1. The Summer of 1979

If Jonathan Franzen’s Freedom (2010) had a soundtrack, it would include punk and new wave pioneers like Patti Smith, as well as popular rock groups like Bachman-Turner Overdrive. That’s what’s playing in the background during their college years, when the main characters, Patty and Walter Berglund, and their friend Richard meet. Hanging out during the summer of 1979, they talk about Three Mile Island and the Iranian Revolution, type on an IBM Selectric, go to the opening of Days of Heaven, and watch Fantasy Island on TV.

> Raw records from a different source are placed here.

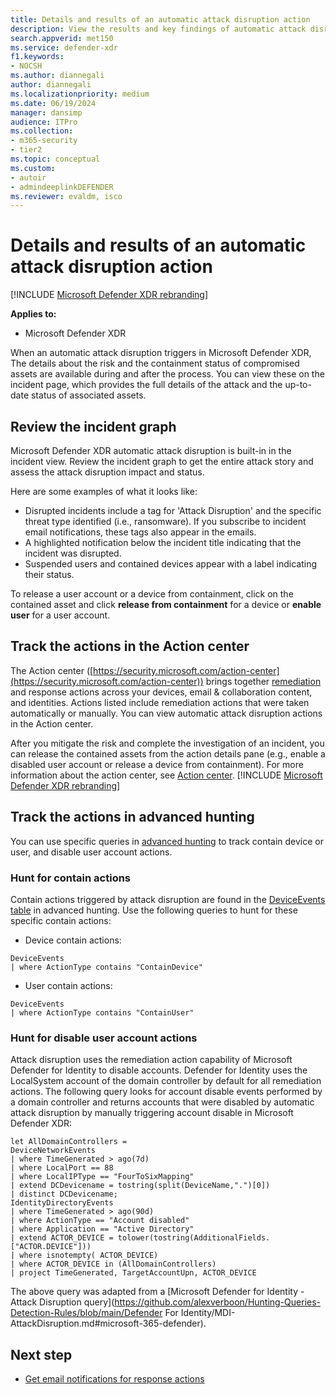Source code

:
 ```yaml
---
title: Details and results of an automatic attack disruption action
description: View the results and key findings of automatic attack disruption in Microsoft Defender XDR
search.appverid: met150
ms.service: defender-xdr
f1.keywords: 
- NOCSH
ms.author: diannegali
author: diannegali
ms.localizationpriority: medium
ms.date: 06/19/2024
manager: dansimp
audience: ITPro
ms.collection: 
- m365-security
- tier2
ms.topic: conceptual
ms.custom: 
- autoir
- admindeeplinkDEFENDER
ms.reviewer: evaldm, isco
---
```


# Details and results of an automatic attack disruption action

[!INCLUDE [Microsoft Defender XDR rebranding](../includes/microsoft-defender.md)]

**Applies to:**
- Microsoft Defender XDR

When an automatic attack disruption triggers in Microsoft Defender XDR, The details about the risk and the containment status of compromised assets are available during and after the process. You can view these on the incident page, which provides the full details of the attack and the up-to-date status of associated assets.

## Review the incident graph

Microsoft Defender XDR automatic attack disruption is built-in in the incident view. Review the incident graph to get the entire attack story and assess the attack disruption impact and status.

Here are some examples of what it looks like:

- Disrupted incidents include a tag for 'Attack Disruption' and the specific threat type identified (i.e., ransomware). If you subscribe to incident email notifications, these tags also appear in the emails.
- A highlighted notification below the incident title indicating that the incident was disrupted.
- Suspended users and contained devices appear with a label indicating their status.

To release a user account or a device from containment, click on the contained asset and click **release from containment** for a device or **enable user** for a user account.

## Track the actions in the Action center

The Action center ([https://security.microsoft.com/action-center](https://security.microsoft.com/action-center)) brings together [remediation](m365d-remediation-actions.md) and response actions across your devices, email & collaboration content, and identities. Actions listed include remediation actions that were taken automatically or manually. You can view automatic attack disruption actions in the Action center.

After you mitigate the risk and complete the investigation of an incident, you can release the contained assets from the action details pane (e.g., enable a disabled user account or release a device from containment). For more information about the action center, see [Action center](m365d-action-center.md).
[!INCLUDE [Microsoft Defender XDR rebranding](../includes/defender-m3d-techcommunity.md)]

## Track the actions in advanced hunting

You can use specific queries in [advanced hunting](advanced-hunting-overview.md) to track contain device or user, and disable user account actions.

### Hunt for contain actions

Contain actions triggered by attack disruption are found in the [DeviceEvents table](advanced-hunting-deviceevents-table.md) in advanced hunting. Use the following queries to hunt for these specific contain actions:

- Device contain actions:
```
DeviceEvents
| where ActionType contains "ContainDevice"
```

- User contain actions:
```
DeviceEvents
| where ActionType contains "ContainUser"
```

### Hunt for disable user account actions

Attack disruption uses the remediation action capability of Microsoft Defender for Identity to disable accounts. Defender for Identity uses the LocalSystem account of the domain controller by default for all remediation actions. The following query looks for account disable events performed by a domain controller and returns accounts that were disabled by automatic attack disruption by manually triggering account disable in Microsoft Defender XDR: 

```
let AllDomainControllers =
DeviceNetworkEvents
| where TimeGenerated > ago(7d)
| where LocalPort == 88
| where LocalIPType == "FourToSixMapping"
| extend DCDevicename = tostring(split(DeviceName,".")[0])
| distinct DCDevicename;
IdentityDirectoryEvents
| where TimeGenerated > ago(90d)
| where ActionType == "Account disabled"
| where Application == "Active Directory"
| extend ACTOR_DEVICE = tolower(tostring(AdditionalFields.["ACTOR.DEVICE"]))
| where isnotempty( ACTOR_DEVICE)
| where ACTOR_DEVICE in (AllDomainControllers)
| project TimeGenerated, TargetAccountUpn, ACTOR_DEVICE
```

The above query was adapted from a [Microsoft Defender for Identity - Attack Disruption query](https://github.com/alexverboon/Hunting-Queries-Detection-Rules/blob/main/Defender For Identity/MDI-AttackDisruption.md#microsoft-365-defender).

## Next step

- [Get email notifications for response actions](m365d-response-actions-notifications.md)
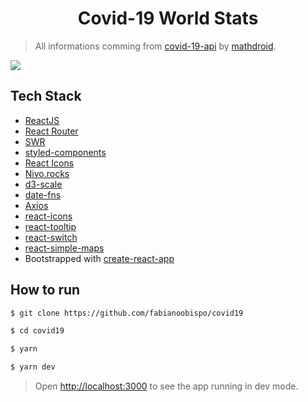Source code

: <h1 align="center">
  Covid-19 World Stats
</h1>

> All informations comming from [covid-19-api](https://github.com/mathdroid/covid-19-api) by [mathdroid](https://github.com/mathdroid).

<img src=".github/gifCovid.gif" />

## Tech Stack
-  [ReactJS](https://github.com/facebook/react)
-  [React Router](https://github.com/ReactTraining/react-router)
-  [SWR](https://github.com/zeit/swr)
-  [styled-components](https://github.com/styled-components/styled-components)
-  [React Icons](https://github.com/react-icons/react-icons)
-  [Nivo.rocks](https://nivo.rocks/)
-  [d3-scale](https://github.com/d3/d3-scale)
-  [date-fns](https://github.com/date-fns/date-fns)
-  [Axios](https://github.com/axios/axios)
-  [react-icons](https://github.com/react-icons/react-icons)
-  [react-tooltip](https://github.com/wwayne/react-tooltip)
-  [react-switch](https://github.com/markusenglund/react-switch)
-  [react-simple-maps](https://github.com/zcreativelabs/react-simple-maps)
-  Bootstrapped with  [create-react-app](https://github.com/facebook/create-react-app)

## How to run

```bash
$ git clone https://github.com/fabianoobispo/covid19

$ cd covid19

$ yarn

$ yarn dev
```

> Open [http://localhost:3000](http://localhost:3000) to see the app running in dev mode.<br>
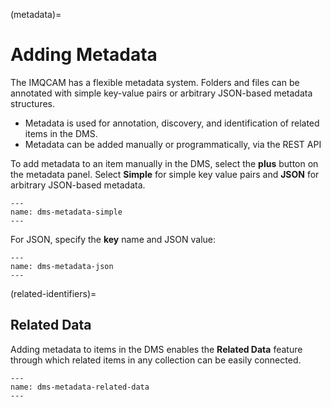 (metadata)=
# Adding Metadata

The IMQCAM has a flexible metadata system. Folders and files can be
annotated with simple key-value pairs or arbitrary JSON-based metadata
structures. 

* Metadata is used for annotation, discovery, and identification of related items
in the DMS.
* Metadata can be added manually or programmatically, via the REST API


To add metadata to an item manually in the DMS, select the **plus** button on the
metadata panel. Select **Simple** for simple key value pairs and **JSON** for
arbitrary JSON-based metadata.

```{figure} images/imqcam-metadata-simple.png
---
name: dms-metadata-simple
---
```

For JSON, specify the **key** name and JSON value:

```{figure} images/imqcam-metadata-json.png
---
name: dms-metadata-json
---
```

(related-identifiers)=
## Related Data

Adding metadata to items in the DMS enables the **Related Data** feature through
which related items in any collection can be easily connected.

```{figure} images/htmdec-metadata-related-data.png
---
name: dms-metadata-related-data
---
```
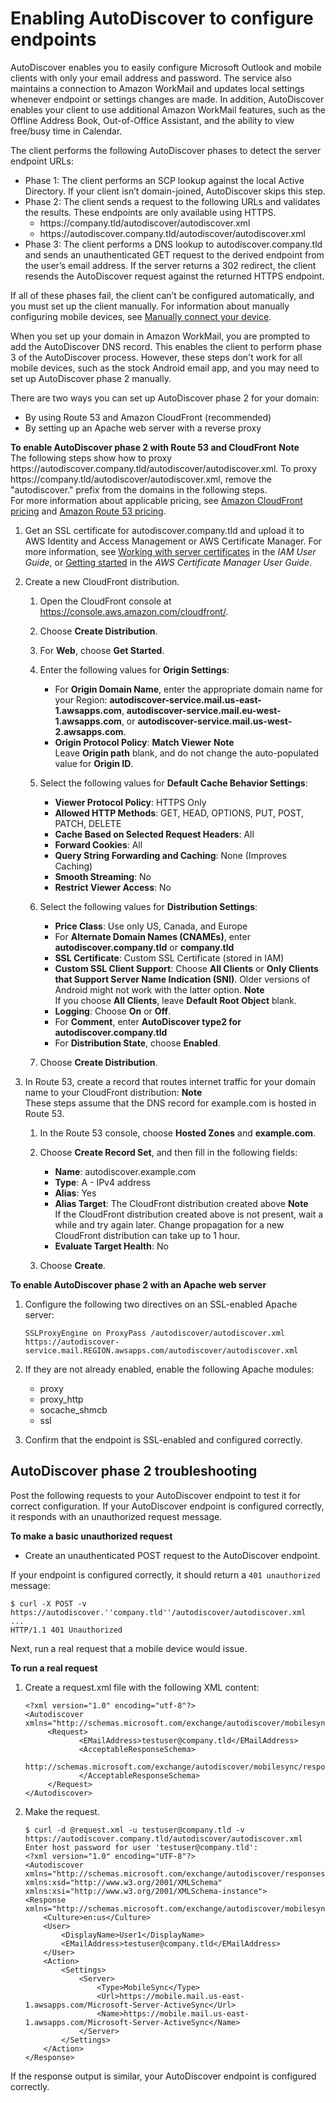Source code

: # Enabling AutoDiscover to configure endpoints<a name="autodiscover"></a>

AutoDiscover enables you to easily configure Microsoft Outlook and mobile clients with only your email address and password\. The service also maintains a connection to Amazon WorkMail and updates local settings whenever endpoint or settings changes are made\. In addition, AutoDiscover enables your client to use additional Amazon WorkMail features, such as the Offline Address Book, Out\-of\-Office Assistant, and the ability to view free/busy time in Calendar\. 

The client performs the following AutoDiscover phases to detect the server endpoint URLs:
+ Phase 1: The client performs an SCP lookup against the local Active Directory\. If your client isn’t domain\-joined, AutoDiscover skips this step\.
+ Phase 2: The client sends a request to the following URLs and validates the results\. These endpoints are only available using HTTPS\.
  + https://company\.tld/autodiscover/autodiscover\.xml 
  + https://autodiscover\.company\.tld/autodiscover/autodiscover\.xml
+ Phase 3: The client performs a DNS lookup to autodiscover\.company\.tld and sends an unauthenticated GET request to the derived endpoint from the user’s email address\. If the server returns a 302 redirect, the client resends the AutoDiscover request against the returned HTTPS endpoint\. 

If all of these phases fail, the client can’t be configured automatically, and you must set up the client manually\. For information about manually configuring mobile devices, see [Manually connect your device](https://docs.aws.amazon.com/workmail/latest/userguide/manually_connect_device.html)\.

When you set up your domain in Amazon WorkMail, you are prompted to add the AutoDiscover DNS record\. This enables the client to perform phase 3 of the AutoDiscover process\. However, these steps don't work for all mobile devices, such as the stock Android email app, and you may need to set up AutoDiscover phase 2 manually\.

There are two ways you can set up AutoDiscover phase 2 for your domain:
+ By using Route 53 and Amazon CloudFront \(recommended\)
+ By setting up an Apache web server with a reverse proxy

**To enable AutoDiscover phase 2 with Route 53 and CloudFront**
**Note**  
The following steps show how to proxy https://autodiscover\.company\.tld/autodiscover/autodiscover\.xml\. To proxy https://company\.tld/autodiscover/autodiscover\.xml, remove the "autodiscover\." prefix from the domains in the following steps\.  
For more information about applicable pricing, see [Amazon CloudFront pricing](https://aws.amazon.com/cloudfront/pricing/) and [Amazon Route 53 pricing](https://aws.amazon.com/route53/pricing/)\.

1. Get an SSL certificate for autodiscover\.company\.tld and upload it to AWS Identity and Access Management or AWS Certificate Manager\. For more information, see [Working with server certificates](https://docs.aws.amazon.com/IAM/latest/UserGuide/id_credentials_server-certs.html) in the *IAM User Guide*, or [Getting started](https://docs.aws.amazon.com/acm/latest/userguide/gs.html) in the *AWS Certificate Manager User Guide*\.

1. Create a new CloudFront distribution\.

   1. Open the CloudFront console at [ https://console\.aws\.amazon\.com/cloudfront/](https://console.aws.amazon.com/cloudfront/)\.

   1. Choose **Create Distribution**\.

   1. For **Web**, choose **Get Started**\. 

   1. Enter the following values for **Origin Settings**:
      + For **Origin Domain Name**, enter the appropriate domain name for your Region: **autodiscover\-service\.mail\.us\-east\-1\.awsapps\.com**, **autodiscover\-service\.mail\.eu\-west\-1\.awsapps\.com**, or **autodiscover\-service\.mail\.us\-west\-2\.awsapps\.com**\.
      + **Origin Protocol Policy**: **Match Viewer**
**Note**  
Leave **Origin path** blank, and do not change the auto\-populated value for **Origin ID**\.

   1. Select the following values for **Default Cache Behavior Settings**:
      + **Viewer Protocol Policy**: HTTPS Only
      + **Allowed HTTP Methods**: GET, HEAD, OPTIONS, PUT, POST, PATCH, DELETE
      + **Cache Based on Selected Request Headers**: All
      + **Forward Cookies**: All
      + **Query String Forwarding and Caching**: None \(Improves Caching\) 
      + **Smooth Streaming**: No 
      + **Restrict Viewer Access**: No 

   1. Select the following values for **Distribution Settings**:
      + **Price Class**: Use only US, Canada, and Europe
      + For **Alternate Domain Names \(CNAMEs\)**, enter **autodiscover\.company\.tld** or **company\.tld**
      + **SSL Certificate**: Custom SSL Certificate \(stored in IAM\)
      + **Custom SSL Client Support**: Choose **All Clients** or **Only Clients that Support Server Name Indication \(SNI\)**\. Older versions of Android might not work with the latter option\.
**Note**  
If you choose **All Clients**, leave **Default Root Object** blank\.
      + **Logging**: Choose **On** or **Off**\.
      + For **Comment**, enter **AutoDiscover type2 for autodiscover\.company\.tld**
      + For **Distribution State**, choose **Enabled**\.

   1. Choose **Create Distribution**\.

1. In Route 53, create a record that routes internet traffic for your domain name to your CloudFront distribution:
**Note**  
These steps assume that the DNS record for example\.com is hosted in Route 53\.

   1. In the Route 53 console, choose **Hosted Zones** and **example\.com**\. 

   1. Choose **Create Record Set**, and then fill in the following fields:
      + **Name**: autodiscover\.example\.com
      + **Type**: A \- IPv4 address
      + **Alias**: Yes
      + **Alias Target**: The CloudFront distribution created above
**Note**  
If the CloudFront distribution created above is not present, wait a while and try again later\. Change propagation for a new CloudFront distribution can take up to 1 hour\. 
      + **Evaluate Target Health**: No

   1. Choose **Create**\.

**To enable AutoDiscover phase 2 with an Apache web server**

1. Configure the following two directives on an SSL\-enabled Apache server: 

   ```
   SSLProxyEngine on ProxyPass /autodiscover/autodiscover.xml
   https://autodiscover-service.mail.REGION.awsapps.com/autodiscover/autodiscover.xml
   ```

1. If they are not already enabled, enable the following Apache modules:
   + proxy
   + proxy\_http
   + socache\_shmcb
   + ssl

1. Confirm that the endpoint is SSL\-enabled and configured correctly\.

## AutoDiscover phase 2 troubleshooting<a name="troubleshooting"></a>

Post the following requests to your AutoDiscover endpoint to test it for correct configuration\. If your AutoDiscover endpoint is configured correctly, it responds with an unauthorized request message\.

**To make a basic unauthorized request**
+ Create an unauthenticated POST request to the AutoDiscover endpoint\.

If your endpoint is configured correctly, it should return a `401 unauthorized` message:

```
$ curl -X POST -v https://autodiscover.''company.tld''/autodiscover/autodiscover.xml
...
HTTP/1.1 401 Unauthorized
```

Next, run a real request that a mobile device would issue\.

**To run a real request**

1. Create a request\.xml file with the following XML content:

   ```
   <?xml version="1.0" encoding="utf-8"?>
   <Autodiscover xmlns="http://schemas.microsoft.com/exchange/autodiscover/mobilesync/requestschema/2006">
        <Request>
               <EMailAddress>testuser@company.tld</EMailAddress>
               <AcceptableResponseSchema>
                http://schemas.microsoft.com/exchange/autodiscover/mobilesync/responseschema/2006
               </AcceptableResponseSchema>
        </Request>
   </Autodiscover>
   ```

1. Make the request\.

   ```
   $ curl -d @request.xml -u testuser@company.tld -v https://autodiscover.company.tld/autodiscover/autodiscover.xml
   Enter host password for user 'testuser@company.tld':
   <?xml version="1.0" encoding="UTF-8"?>
   <Autodiscover xmlns="http://schemas.microsoft.com/exchange/autodiscover/responseschema/2006" xmlns:xsd="http://www.w3.org/2001/XMLSchema" xmlns:xsi="http://www.w3.org/2001/XMLSchema-instance">
   <Response xmlns="http://schemas.microsoft.com/exchange/autodiscover/mobilesync/responseschema/2006">
       <Culture>en:us</Culture>
       <User>
           <DisplayName>User1</DisplayName>
           <EMailAddress>testuser@company.tld</EMailAddress>
       </User>
       <Action>
           <Settings>
               <Server>
                   <Type>MobileSync</Type>
                   <Url>https://mobile.mail.us-east-1.awsapps.com/Microsoft-Server-ActiveSync</Url>
                   <Name>https://mobile.mail.us-east-1.awsapps.com/Microsoft-Server-ActiveSync</Name>
               </Server>
           </Settings>
       </Action>
   </Response>
   ```

If the response output is similar, your AutoDiscover endpoint is configured correctly\.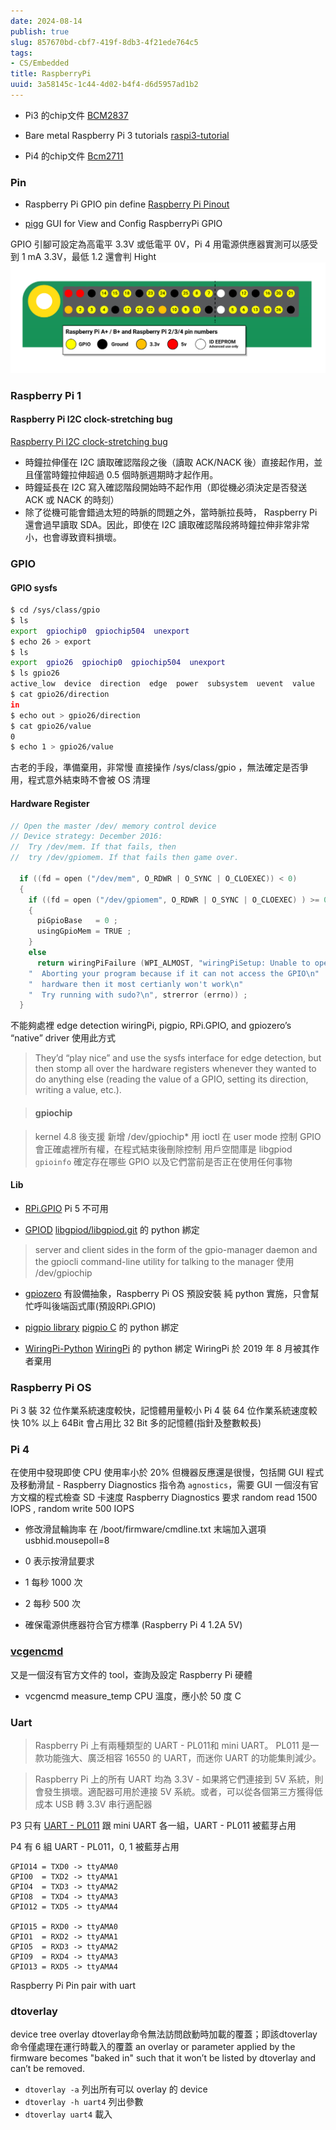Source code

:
 ```yaml
---
date: 2024-08-14
publish: true
slug: 857670bd-cbf7-419f-8db3-4f21ede764c5
tags:
- CS/Embedded
title: RaspberryPi
uuid: 3a58145c-1c44-4d02-b4f4-d6d5957ad1b2
---
```

- Pi3 的chip文件
  [BCM2837](../b3689895-a2ec-4fad-a601-f845d94e3afc.pdf)

- Bare metal Raspberry Pi 3 tutorials
  [raspi3-tutorial](https://github.com/bztsrc/raspi3-tutorial)

- Pi4 的chip文件
  [Bcm2711](../b290d62c-c4b1-47ad-bea8-aa0846127088.pdf)

### Pin

- Raspberry Pi GPIO pin define
  [Raspberry Pi Pinout](https://pinout.xyz/)

- [pigg](https://github.com/andrewdavidmackenzie/pigg)
  GUI for View and Config RaspberryPi GPIO

GPIO 引腳可設定為高電平 3.3V 或低電平 0V，Pi 4 用電源供應器實測可以感受到 1 mA 3.3V，最低 1.2 還會判 Hight
![](../337d02c7-b35c-4bff-8850-47bdae627f49.png)

### Raspberry Pi 1

#### Raspberry Pi I2C clock-stretching bug

[Raspberry Pi I2C clock-stretching bug](https://forums.raspberrypi.com/viewtopic.php?f=44&amp;t=13771&amp;p=405024)

- 時鐘拉伸僅在 I2C 讀取確認階段之後（讀取 ACK/NACK 後）直接起作用，並且僅當時鐘拉伸超過 0.5 個時脈週期時才起作用。
- 時鐘延長在 I2C 寫入確認階段開始時不起作用（即從機必須決定是否發送 ACK 或 NACK 的時刻）
- 除了從機可能會錯過太短的時脈的問題之外，當時脈拉長時， Raspberry Pi 還會過早讀取 SDA。因此，即使在 I2C 讀取確認階段將時鐘拉伸非常非常小，也會導致資料損壞。

### GPIO

#### GPIO sysfs

```sh
$ cd /sys/class/gpio
$ ls
export  gpiochip0  gpiochip504  unexport
$ echo 26 > export
$ ls
export  gpio26  gpiochip0  gpiochip504  unexport
$ ls gpio26
active_low  device  direction  edge  power  subsystem  uevent  value
$ cat gpio26/direction
in
$ echo out > gpio26/direction
$ cat gpio26/value
0
$ echo 1 > gpio26/value
```

古老的手段，準備棄用，非常慢
直接操作 /sys/class/gpio ，無法確定是否爭用，程式意外結束時不會被 OS 清理

#### Hardware Register

```c
// Open the master /dev/ memory control device
// Device strategy: December 2016:
//	Try /dev/mem. If that fails, then
//	try /dev/gpiomem. If that fails then game over.

  if ((fd = open ("/dev/mem", O_RDWR | O_SYNC | O_CLOEXEC)) < 0)
  {
    if ((fd = open ("/dev/gpiomem", O_RDWR | O_SYNC | O_CLOEXEC) ) >= 0)	// We're using gpiomem
    {
      piGpioBase   = 0 ;
      usingGpioMem = TRUE ;
    }
    else
      return wiringPiFailure (WPI_ALMOST, "wiringPiSetup: Unable to open /dev/mem or /dev/gpiomem: %s.\n"
	"  Aborting your program because if it can not access the GPIO\n"
	"  hardware then it most certianly won't work\n"
	"  Try running with sudo?\n", strerror (errno)) ;
  }
```

不能夠處裡 edge detection
wiringPi, pigpio, RPi.GPIO, and gpiozero’s “native” driver 使用此方式

> They’d “play nice” and use the sysfs interface for edge detection, but then stomp all over the hardware registers whenever they wanted to do anything else (reading the value of a GPIO, setting its direction, writing a value, etc.).

> #### gpiochip

> kernel 4.8 後支援
> 新增 /dev/gpiochip* 用 ioctl 在 user mode 控制 GPIO
> 會正確處裡所有權，在程式結束後刪除控制
> 用戶空間庫是 libgpiod
> `gpioinfo` 確定存在哪些 GPIO 以及它們當前是否正在使用任何事物



#### Lib

- [RPi.GPIO](https://pypi.org/project/RPi.GPIO)
  Pi 5 不可用

- [GPIOD](https://pypi.org/project/gpiod/)
  [libgpiod/libgpiod.git](https://git.kernel.org/pub/scm/libs/libgpiod/libgpiod.git/) 的 python 綁定

> server and client sides in the form of the gpio-manager daemon and the gpiocli command-line utility for talking to the manager
> 使用 /dev/gpiochip



- [gpiozero](https://gpiozero.readthedocs.io/en/latest/index.html)
  有設備抽象，Raspberry Pi OS 預設安裝
  純 python 實施，只會幫忙呼叫後端函式庫(預設RPi.GPIO)

- [pigpio library](https://abyz.me.uk/rpi/pigpio/python.html)
  [pigpio C](https://github.com/joan2937/pigpio) 的 python 綁定

- [WiringPi-Python](https://github.com/WiringPi/WiringPi-Python)
  [WiringPi](https://github.com/WiringPi/WiringPi/tree/master) 的 python 綁定
  WiringPi 於 2019 年 8 月被其作者棄用

### Raspberry Pi OS

Pi 3 裝 32 位作業系統速度較快，記憶體用量較小
Pi 4 裝 64 位作業系統速度較快 10% 以上
64Bit 會占用比 32 Bit 多的記憶體(指針及整數較長)

### Pi 4

在使用中發現即使 CPU 使用率小於 20% 但機器反應還是很慢，包括開 GUI 程式及移動滑鼠
- Raspberry Diagnostics
指令為 `agnostics`，需要 GUI
一個沒有官方文檔的程式檢查 SD 卡速度
Raspberry Diagnostics 要求 random read 1500 IOPS , random write 500 IOPS

- 修改滑鼠輪詢率
  在 /boot/firmware/cmdline.txt 末端加入選項 usbhid.mousepoll=8

- 0 表示按滑鼠要求

- 1 每秒 1000 次

- 2 每秒 500 次

- 確保電源供應器符合官方標準 (Raspberry Pi 4 1.2A 5V)

### [vcgencmd](https://elinux.org/RPI_vcgencmd_usage)

又是一個沒有官方文件的 tool，查詢及設定 Raspberry Pi 硬體

- vcgencmd measure_temp
  CPU 溫度，應小於 50 度 C

### Uart

> Raspberry Pi 上有兩種類型的 UART - PL011和 mini UART。 PL011 是一款功能強大、廣泛相容 16550 的 UART，而迷你 UART 的功能集則減少。



> Raspberry Pi 上的所有 UART 均為 3.3V - 如果將它們連接到 5V 系統，則會發生損壞。適配器可用於連接 5V 系統。或者，可以從各個第三方獲得低成本 USB 轉 3.3V 串行適配器



P3 只有 [UART - PL011](https://developer.arm.com/documentation/ddi0183/g/introduction/about-the-uart) 跟 mini UART 各一組，UART - PL011 被藍芽占用

P4 有 6 組 UART - PL011，0, 1 被藍芽占用

```
GPIO14 = TXD0 -> ttyAMA0
GPIO0  = TXD2 -> ttyAMA1
GPIO4  = TXD3 -> ttyAMA2
GPIO8  = TXD4 -> ttyAMA3
GPIO12 = TXD5 -> ttyAMA4
 
GPIO15 = RXD0 -> ttyAMA0
GPIO1  = RXD2 -> ttyAMA1
GPIO5  = RXD3 -> ttyAMA2
GPIO9  = RXD4 -> ttyAMA3
GPIO13 = RXD5 -> ttyAMA4
```

Raspberry Pi Pin pair with uart

### dtoverlay

device tree overlay
dtoverlay命令無法訪問啟動時加載的覆蓋；即該dtoverlay命令僅處理在運行時載入的覆蓋
an overlay or parameter applied by the firmware becomes "baked in" such that it won’t be listed by dtoverlay and can’t be removed.

- `dtoverlay -a` 列出所有可以 overlay 的 device
- `dtoverlay -h uart4` 列出參數
- `dtoverlay uart4` 載入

As with most novels, these details bolster the realism of the book, but they also define a distinctive generational sensibility. Patty was born in 1958, Walter and Richard a year or two before that (Freedom 535). They would typically be considered Baby Boomers yet have little in common with the Woodstock generation. They represent the generation after those who came of age in the sixties, but before Generation X, one that the cultural commentator and marketing consultant Jonathan Pontell has named “Generation Jones.”

The Baby Boom is typically defined as those born between 1946 and 1964, according with the spike in births after World War II. (Of course, there is some debate about dates; the popular generational theorists William Strauss and Neil Howe, in Generations: The History of America’s Future, 1584-2069 (1992), recalibrate the years to include 1943-1960, followed by Generation X, born from 1961 to 1981.) In contrast, Pontell argues that the conventional segment covers too long a span: shared characteristics rather than demographic [End Page 94] numbers create a generation, and the latter portion of those in the postwar boom have very different social and cultural moorings from the earlier contingent. Thus, he distinguishes those born from 1954 to 1965, like President Barack Obama (b. 1961) and also Franzen (b. 1959), as well as his characters, from Boomers proper, born from 1942 to 1953, declaring that, “We fill the space between Woodstock and Lollapalooza, between ‘Turn on, tune in, drop out’ and ‘Just Say No,’ and between Dylan going electric and Nirvana going unplugged.”1 He starts with 1942 because news reports recognized a new generation by the mid-1960s, along with a 1967 Time magazine cover declaring those “Twenty-five and Under” its “Man of the Year.”2 Since Vietnam loomed as a major formative event of that group, Pontell pinpoints 1954 as the beginning of Jones because, among other things, it marked the first birth year of males who would not be drafted to serve there. Pontell’s distinction thus separates those who turned 21 from 1963 to 1974, as the 1960s generation, from those who turned 21 from 1975 to 1986, in effect the long 1970s generation.3 While the latter is usually folded into the Boomers in the US, in Britain it is recognized as the Punk Generation, as opposed to the Lucky Generation who came of age in the 1960s.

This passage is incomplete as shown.